Task requirements » Look through the entries below and count the lines with "evaluates" in them; the reply is the number alone.

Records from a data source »
Content starts

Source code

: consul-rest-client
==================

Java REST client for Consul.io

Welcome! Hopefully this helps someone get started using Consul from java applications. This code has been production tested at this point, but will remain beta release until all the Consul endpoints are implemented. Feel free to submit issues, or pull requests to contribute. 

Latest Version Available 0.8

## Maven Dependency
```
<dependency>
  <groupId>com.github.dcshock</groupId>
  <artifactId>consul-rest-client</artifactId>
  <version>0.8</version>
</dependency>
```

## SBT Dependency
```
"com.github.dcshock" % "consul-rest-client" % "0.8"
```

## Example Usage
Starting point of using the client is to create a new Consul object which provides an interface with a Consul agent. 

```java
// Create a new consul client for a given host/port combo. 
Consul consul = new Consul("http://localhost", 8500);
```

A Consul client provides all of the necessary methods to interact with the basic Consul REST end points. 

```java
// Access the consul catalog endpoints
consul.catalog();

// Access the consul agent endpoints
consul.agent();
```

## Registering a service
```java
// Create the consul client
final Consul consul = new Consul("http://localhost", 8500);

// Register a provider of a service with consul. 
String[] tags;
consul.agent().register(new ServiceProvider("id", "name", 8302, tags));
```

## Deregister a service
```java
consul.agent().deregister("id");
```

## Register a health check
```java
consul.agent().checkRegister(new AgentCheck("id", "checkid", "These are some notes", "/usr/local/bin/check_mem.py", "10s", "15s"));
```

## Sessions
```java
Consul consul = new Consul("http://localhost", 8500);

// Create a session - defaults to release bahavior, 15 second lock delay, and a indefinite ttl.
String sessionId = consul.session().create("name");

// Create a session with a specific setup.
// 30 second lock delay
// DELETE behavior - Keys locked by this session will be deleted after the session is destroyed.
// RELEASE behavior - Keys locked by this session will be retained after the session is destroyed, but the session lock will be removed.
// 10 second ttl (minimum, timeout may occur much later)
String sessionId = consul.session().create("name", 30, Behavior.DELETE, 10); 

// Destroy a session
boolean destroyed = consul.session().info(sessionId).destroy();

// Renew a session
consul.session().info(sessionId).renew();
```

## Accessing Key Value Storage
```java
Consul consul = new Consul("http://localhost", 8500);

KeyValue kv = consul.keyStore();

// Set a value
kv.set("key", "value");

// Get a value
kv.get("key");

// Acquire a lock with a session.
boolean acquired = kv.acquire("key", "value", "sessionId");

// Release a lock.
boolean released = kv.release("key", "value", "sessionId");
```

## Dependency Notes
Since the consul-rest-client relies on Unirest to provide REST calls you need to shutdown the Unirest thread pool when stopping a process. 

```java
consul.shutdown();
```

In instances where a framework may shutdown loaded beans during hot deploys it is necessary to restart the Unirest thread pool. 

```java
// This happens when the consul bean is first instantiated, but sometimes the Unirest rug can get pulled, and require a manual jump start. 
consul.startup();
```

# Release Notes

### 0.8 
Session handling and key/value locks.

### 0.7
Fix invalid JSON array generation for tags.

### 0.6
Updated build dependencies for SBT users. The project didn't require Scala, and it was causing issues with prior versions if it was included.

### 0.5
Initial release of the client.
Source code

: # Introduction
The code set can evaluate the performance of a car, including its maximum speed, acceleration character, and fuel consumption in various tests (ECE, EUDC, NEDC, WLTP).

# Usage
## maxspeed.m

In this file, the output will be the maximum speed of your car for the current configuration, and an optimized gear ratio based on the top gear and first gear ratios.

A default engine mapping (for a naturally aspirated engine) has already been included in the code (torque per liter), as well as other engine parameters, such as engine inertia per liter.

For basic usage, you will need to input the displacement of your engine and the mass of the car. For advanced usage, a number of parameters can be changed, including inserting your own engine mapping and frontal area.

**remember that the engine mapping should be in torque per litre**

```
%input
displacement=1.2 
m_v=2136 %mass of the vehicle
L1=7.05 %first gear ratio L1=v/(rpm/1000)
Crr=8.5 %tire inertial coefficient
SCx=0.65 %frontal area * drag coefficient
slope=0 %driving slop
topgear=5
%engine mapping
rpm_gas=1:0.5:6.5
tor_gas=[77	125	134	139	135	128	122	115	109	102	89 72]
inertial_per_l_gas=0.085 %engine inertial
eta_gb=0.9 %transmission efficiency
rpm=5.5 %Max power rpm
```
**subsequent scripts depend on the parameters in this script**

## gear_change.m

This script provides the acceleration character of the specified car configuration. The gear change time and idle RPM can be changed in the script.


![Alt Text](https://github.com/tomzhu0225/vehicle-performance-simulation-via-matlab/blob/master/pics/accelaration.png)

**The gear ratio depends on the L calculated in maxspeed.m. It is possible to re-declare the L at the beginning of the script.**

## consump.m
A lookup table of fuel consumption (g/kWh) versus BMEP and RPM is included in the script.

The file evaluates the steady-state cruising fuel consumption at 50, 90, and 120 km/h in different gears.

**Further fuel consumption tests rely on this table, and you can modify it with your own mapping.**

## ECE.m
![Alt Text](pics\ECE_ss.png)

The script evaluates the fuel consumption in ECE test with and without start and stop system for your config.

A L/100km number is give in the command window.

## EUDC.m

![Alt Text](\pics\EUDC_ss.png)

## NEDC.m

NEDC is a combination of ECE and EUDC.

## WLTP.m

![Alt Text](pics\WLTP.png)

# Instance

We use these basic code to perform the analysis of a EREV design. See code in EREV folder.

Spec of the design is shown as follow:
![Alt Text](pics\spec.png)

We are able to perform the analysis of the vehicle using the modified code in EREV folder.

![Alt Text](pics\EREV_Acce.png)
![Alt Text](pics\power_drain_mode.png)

Content ends

Response to the exercise » 2